» Exercise objective
The text of every record, exactly as given and with no pictures, should be your output.

(Stored data)
◇ ◇ ◇ ◇ ◇ ◇ ◇

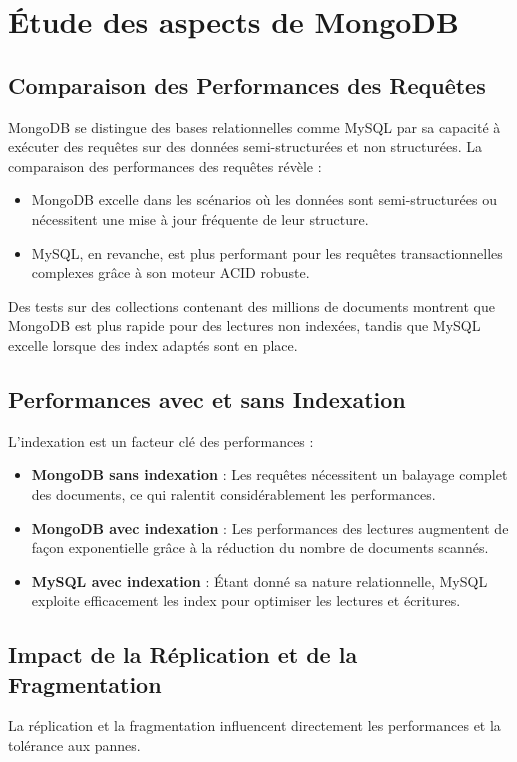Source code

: \documentclass[a4paper,12pt]{report}
\begin{document}
\section{Étude des aspects de MongoDB}
\subsection{Comparaison des Performances des Requêtes}
MongoDB se distingue des bases relationnelles comme MySQL par sa capacité à exécuter des requêtes sur des données semi-structurées et non structurées. La comparaison des performances des requêtes révèle :
\begin{itemize}
    \item MongoDB excelle dans les scénarios où les données sont semi-structurées ou nécessitent une mise à jour fréquente de leur structure.
    \item MySQL, en revanche, est plus performant pour les requêtes transactionnelles complexes grâce à son moteur ACID robuste.
\end{itemize}
Des tests sur des collections contenant des millions de documents montrent que MongoDB est plus rapide pour des lectures non indexées, tandis que MySQL excelle lorsque des index adaptés sont en place.

\subsection{Performances avec et sans Indexation}
L'indexation est un facteur clé des performances :
\begin{itemize}
    \item \textbf{MongoDB sans indexation} : Les requêtes nécessitent un balayage complet des documents, ce qui ralentit considérablement les performances.
    \item \textbf{MongoDB avec indexation} : Les performances des lectures augmentent de façon exponentielle grâce à la réduction du nombre de documents scannés.
    \item \textbf{MySQL avec indexation} : Étant donné sa nature relationnelle, MySQL exploite efficacement les index pour optimiser les lectures et écritures.
\end{itemize}

\subsection{Impact de la Réplication et de la Fragmentation}
La réplication et la fragmentation influencent directement les performances et la tolérance aux pannes.
\end{document}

◇ ◇ ◇ ◇ ◇ ◇ ◇

» Answer box
Source code

: \documentclass[a4paper,12pt]{report}
\begin{document}
\section{Étude des aspects de MongoDB}
\subsection{Comparaison des Performances des Requêtes}
MongoDB se distingue des bases relationnelles comme MySQL par sa capacité à exécuter des requêtes sur des données semi-structurées et non structurées. La comparaison des performances des requêtes révèle :
\begin{itemize}
    \item MongoDB excelle dans les scénarios où les données sont semi-structurées ou nécessitent une mise à jour fréquente de leur structure.
    \item MySQL, en revanche, est plus performant pour les requêtes transactionnelles complexes grâce à son moteur ACID robuste.
\end{itemize}
Des tests sur des collections contenant des millions de documents montrent que MongoDB est plus rapide pour des lectures non indexées, tandis que MySQL excelle lorsque des index adaptés sont en place.

\subsection{Performances avec et sans Indexation}
L'indexation est un facteur clé des performances :
\begin{itemize}
    \item \textbf{MongoDB sans indexation} : Les requêtes nécessitent un balayage complet des documents, ce qui ralentit considérablement les performances.
    \item \textbf{MongoDB avec indexation} : Les performances des lectures augmentent de façon exponentielle grâce à la réduction du nombre de documents scannés.
    \item \textbf{MySQL avec indexation} : Étant donné sa nature relationnelle, MySQL exploite efficacement les index pour optimiser les lectures et écritures.
\end{itemize}

\subsection{Impact de la Réplication et de la Fragmentation}
La réplication et la fragmentation influencent directement les performances et la tolérance aux pannes.
\end{document}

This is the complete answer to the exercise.